» EXERCISE REQUIREMENTS
Among the lines below, take the one holding "- Get started", the one holding "This installs BTDF", and all lines between them. Set them down exactly.

(Source texts of formatted documents)
______

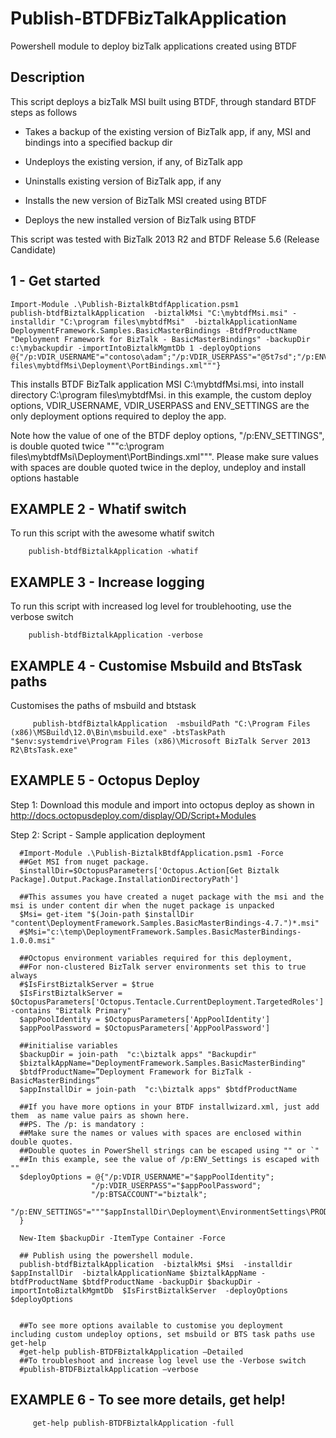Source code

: # Publish-BTDFBizTalkApplication
Powershell module to deploy bizTalk applications created using BTDF

## Description
This script deploys a bizTalk MSI built using BTDF, through standard BTDF steps as follows

- Takes a backup of the existing version of BizTalk app, if any, MSI and bindings into a specified backup dir
   
- Undeploys the existing version, if any, of BizTalk app
    
- Uninstalls existing version of BizTalk app, if any
    
- Installs the new version of BizTalk MSI created using BTDF
    
- Deploys the new installed version of BizTalk using BTDF

This script was tested with BizTalk 2013 R2 and BTDF Release 5.6 (Release Candidate)




##  1 - Get started

    Import-Module .\Publish-BiztalkBtdfApplication.psm1 
    publish-btdfBiztalkApplication  -biztalkMsi "C:\mybtdfMsi.msi" -installdir "C:\program files\mybtdfMsi"  -biztalkApplicationName DeploymentFramework.Samples.BasicMasterBindings -BtdfProductName "Deployment Framework for BizTalk - BasicMasterBindings" -backupDir c:\mybackupdir -importIntoBiztalkMgmtDb 1 -deployOptions @{"/p:VDIR_USERNAME"="contoso\adam";"/p:VDIR_USERPASS"="@5t7sd";"/p:ENV_SETTINGS"="""c:\program files\mybtdfMsi\Deployment\PortBindings.xml"""} 


This installs BTDF BizTalk application MSI C:\mybtdfMsi.msi, into install directory C:\program files\mybtdfMsi. in this example, the custom deploy options,  VDIR_USERNAME, VDIR_USERPASS and ENV_SETTINGS are the only deployment options required to deploy the app.
 
Note how the value of one of the BTDF deploy options, "/p:ENV_SETTINGS", is double quoted twice """c:\program files\mybtdfMsi\Deployment\PortBindings.xml""". Please make sure values with spaces are double quoted twice in the deploy, undeploy and install options hastable
    

## EXAMPLE 2 - Whatif switch
To run this script with the awesome whatif switch

        publish-btdfBiztalkApplication -whatif
  
## EXAMPLE 3 - Increase logging
To run this script with increased log level for troublehooting, use the verbose switch

        publish-btdfBiztalkApplication -verbose

## EXAMPLE 4 - Customise Msbuild and BtsTask paths
Customises the paths of msbuild and btstask 

         publish-btdfBiztalkApplication  -msbuildPath "C:\Program Files (x86)\MSBuild\12.0\Bin\msbuild.exe" -btsTaskPath "$env:systemdrive\Program Files (x86)\Microsoft BizTalk Server 2013 R2\BtsTask.exe"

## EXAMPLE 5 - Octopus Deploy
Step 1: Download this module and import into octopus deploy as shown in http://docs.octopusdeploy.com/display/OD/Script+Modules
 

Step 2: Script - Sample application deployment

      #Import-Module .\Publish-BiztalkBtdfApplication.psm1 -Force
      ##Get MSI from nuget package. 
      $installDir=$OctopusParameters['Octopus.Action[Get Biztalk Package].Output.Package.InstallationDirectoryPath']
       
      ##This assumes you have created a nuget package with the msi and the msi is under content dir when the nuget package is unpacked
      $Msi= get-item "$(Join-path $installDir "content\DeploymentFramework.Samples.BasicMasterBindings-4.7.")*.msi"
      #$Msi="c:\temp\DeploymentFramework.Samples.BasicMasterBindings-1.0.0.msi"
       
      ##Octopus environment variables required for this deployment, 
      ##For non-clustered BizTalk server environments set this to true always
      #$IsFirstBiztalkServer = $true
      $IsFirstBiztalkServer = $OctopusParameters['Octopus.Tentacle.CurrentDeployment.TargetedRoles'] -contains "Biztalk Primary"
      $appPoolIdentity = $OctopusParameters['AppPoolIdentity']
      $appPoolPassword = $OctopusParameters['AppPoolPassword']
       
      ##initialise variables
      $backupDir = join-path  "c:\biztalk apps" "Backupdir"
      $biztalkAppName="DeploymentFramework.Samples.BasicMasterBinding"
      $btdfProductName=”Deployment Framework for BizTalk - BasicMasterBindings”
      $appInstallDir = join-path  "c:\biztalk apps" $btdfProductName
       
      ##If you have more options in your BTDF installwizard.xml, just add them  as name value pairs as shown here. 
      ##PS. The /p: is mandatory :
      ##Make sure the names or values with spaces are enclosed within double quotes. 
      ##Double quotes in PowerShell strings can be escaped using "" or `"
      ##In this example, see the value of /p:ENV_Settings is escaped with ""
      $deployOptions = @{"/p:VDIR_USERNAME"="$appPoolIdentity";
                      "/p:VDIR_USERPASS"="$appPoolPassword";
                      "/p:BTSACCOUNT"="biztalk";
                      "/p:ENV_SETTINGS"="""$appInstallDir\Deployment\EnvironmentSettings\PROD_settings.xml"""
      } 
       
      New-Item $backupDir -ItemType Container -Force 
       
      ## Publish using the powershell module.
      publish-btdfBiztalkApplication  -biztalkMsi $Msi  -installdir  $appInstallDir  -biztalkApplicationName $biztalkAppName -btdfProductName $btdfProductName -backupDir $backupDir -importIntoBiztalkMgmtDb  $IsFirstBiztalkServer  -deployOptions  $deployOptions 
       
       
      ##To see more options available to customise you deployment including custom undeploy options, set msbuild or BTS task paths use get-help 
      #get-help publish-BTDFBiztalkApplication –Detailed
      ##To troubleshoot and increase log level use the -Verbose switch
      #publish-BTDFBiztalkApplication –verbose


## EXAMPLE 6  - To see more details, get help!
         
         get-help publish-BTDFBiztalkApplication -full
         
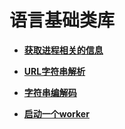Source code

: # 语言基础类库



- **[获取进程相关的信息](js-apis-process.md)**

- **[URL字符串解析](js-apis-url.md)**

- **[字符串编解码](js-apis-util.md)**

- **[启动一个worker](js-apis-worker.md)**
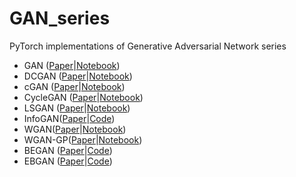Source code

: # GAN_series
PyTorch implementations of Generative Adversarial Network series

* GAN ([Paper](https://arxiv.org/pdf/1406.2661.pdf)|[Notebook](https://github.com/anhtuan85/GAN_series/blob/master/GAN_2014.ipynb))
* DCGAN ([Paper](https://arxiv.org/pdf/1511.06434.pdf)|[Notebook](https://github.com/anhtuan85/GAN_series/blob/master/DCGAN.ipynb))
* cGAN ([Paper](https://arxiv.org/pdf/1411.1784.pdf)|[Notebook](https://github.com/anhtuan85/GAN_series/blob/master/cGAN.ipynb))
* CycleGAN ([Paper](https://arxiv.org/pdf/1703.10593.pdf)|[Notebook](https://github.com/anhtuan85/GAN_series/blob/master/CycleGAN.ipynb))
* LSGAN ([Paper](https://arxiv.org/pdf/1611.04076.pdf)|[Notebook](https://github.com/anhtuan85/GAN_series/blob/master/LSGAN.ipynb))
* InfoGAN([Paper](https://arxiv.org/pdf/1606.03657.pdf)|[Code](https://github.com/anhtuan85/GAN_series/blob/master/InfoGAN/infoGAN.py))
* WGAN([Paper](https://arxiv.org/pdf/1701.07875.pdf)|[Notebook](https://github.com/anhtuan85/GAN_series/blob/master/WGAN.ipynb))
* WGAN-GP([Paper](https://arxiv.org/pdf/1704.00028.pdf)|[Notebook](https://github.com/anhtuan85/GAN_series/blob/master/WGAN-GP.ipynb))
* BEGAN ([Paper](https://arxiv.org/pdf/1703.10717.pdf)|[Code](https://github.com/anhtuan85/GAN_series/tree/master/BEGAN))
* EBGAN ([Paper](https://arxiv.org/abs/1609.03126)|[Code](https://github.com/anhtuan85/GAN_series/tree/master/EBGAN))
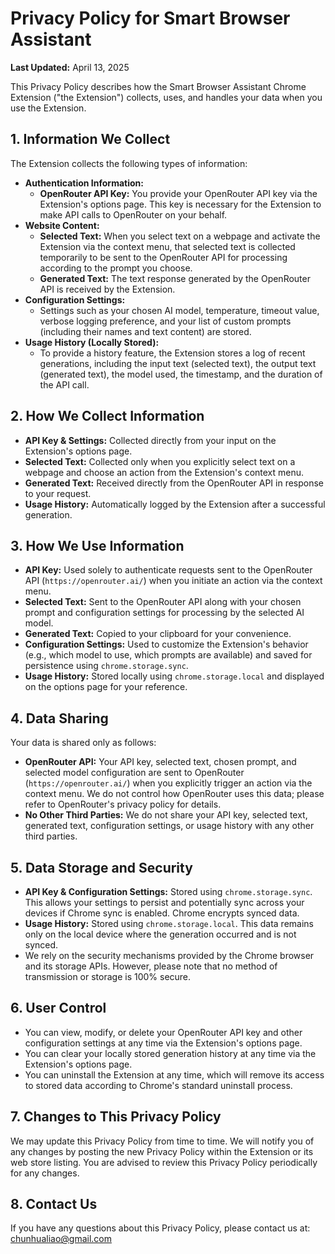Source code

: # Privacy Policy for Smart Browser Assistant

**Last Updated:** April 13, 2025

This Privacy Policy describes how the Smart Browser Assistant Chrome Extension ("the Extension") collects, uses, and handles your data when you use the Extension.

## 1. Information We Collect

The Extension collects the following types of information:

*   **Authentication Information:**
    *   **OpenRouter API Key:** You provide your OpenRouter API key via the Extension's options page. This key is necessary for the Extension to make API calls to OpenRouter on your behalf.
*   **Website Content:**
    *   **Selected Text:** When you select text on a webpage and activate the Extension via the context menu, that selected text is collected temporarily to be sent to the OpenRouter API for processing according to the prompt you choose.
    *   **Generated Text:** The text response generated by the OpenRouter API is received by the Extension.
*   **Configuration Settings:**
    *   Settings such as your chosen AI model, temperature, timeout value, verbose logging preference, and your list of custom prompts (including their names and text content) are stored.
*   **Usage History (Locally Stored):**
    *   To provide a history feature, the Extension stores a log of recent generations, including the input text (selected text), the output text (generated text), the model used, the timestamp, and the duration of the API call.

## 2. How We Collect Information

*   **API Key & Settings:** Collected directly from your input on the Extension's options page.
*   **Selected Text:** Collected only when you explicitly select text on a webpage and choose an action from the Extension's context menu.
*   **Generated Text:** Received directly from the OpenRouter API in response to your request.
*   **Usage History:** Automatically logged by the Extension after a successful generation.

## 3. How We Use Information

*   **API Key:** Used solely to authenticate requests sent to the OpenRouter API (`https://openrouter.ai/`) when you initiate an action via the context menu.
*   **Selected Text:** Sent to the OpenRouter API along with your chosen prompt and configuration settings for processing by the selected AI model.
*   **Generated Text:** Copied to your clipboard for your convenience.
*   **Configuration Settings:** Used to customize the Extension's behavior (e.g., which model to use, which prompts are available) and saved for persistence using `chrome.storage.sync`.
*   **Usage History:** Stored locally using `chrome.storage.local` and displayed on the options page for your reference.

## 4. Data Sharing

Your data is shared only as follows:

*   **OpenRouter API:** Your API key, selected text, chosen prompt, and selected model configuration are sent to OpenRouter (`https://openrouter.ai/`) when you explicitly trigger an action via the context menu. We do not control how OpenRouter uses this data; please refer to OpenRouter's privacy policy for details.
*   **No Other Third Parties:** We do not share your API key, selected text, generated text, configuration settings, or usage history with any other third parties.

## 5. Data Storage and Security

*   **API Key & Configuration Settings:** Stored using `chrome.storage.sync`. This allows your settings to persist and potentially sync across your devices if Chrome sync is enabled. Chrome encrypts synced data.
*   **Usage History:** Stored using `chrome.storage.local`. This data remains only on the local device where the generation occurred and is not synced.
*   We rely on the security mechanisms provided by the Chrome browser and its storage APIs. However, please note that no method of transmission or storage is 100% secure.

## 6. User Control

*   You can view, modify, or delete your OpenRouter API key and other configuration settings at any time via the Extension's options page.
*   You can clear your locally stored generation history at any time via the Extension's options page.
*   You can uninstall the Extension at any time, which will remove its access to stored data according to Chrome's standard uninstall process.

## 7. Changes to This Privacy Policy

We may update this Privacy Policy from time to time. We will notify you of any changes by posting the new Privacy Policy within the Extension or its web store listing. You are advised to review this Privacy Policy periodically for any changes.

## 8. Contact Us

If you have any questions about this Privacy Policy, please contact us at: chunhualiao@gmail.com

______

» ANSWER SECTION
##  1 - Get started

    Import-Module .\Publish-BiztalkBtdfApplication.psm1 
    publish-btdfBiztalkApplication  -biztalkMsi "C:\mybtdfMsi.msi" -installdir "C:\program files\mybtdfMsi"  -biztalkApplicationName DeploymentFramework.Samples.BasicMasterBindings -BtdfProductName "Deployment Framework for BizTalk - BasicMasterBindings" -backupDir c:\mybackupdir -importIntoBiztalkMgmtDb 1 -deployOptions @{"/p:VDIR_USERNAME"="contoso\adam";"/p:VDIR_USERPASS"="@5t7sd";"/p:ENV_SETTINGS"="""c:\program files\mybtdfMsi\Deployment\PortBindings.xml"""} 


This installs BTDF BizTalk application MSI C:\mybtdfMsi.msi, into install directory C:\program files\mybtdfMsi. in this example, the custom deploy options,  VDIR_USERNAME, VDIR_USERPASS and ENV_SETTINGS are the only deployment options required to deploy the app.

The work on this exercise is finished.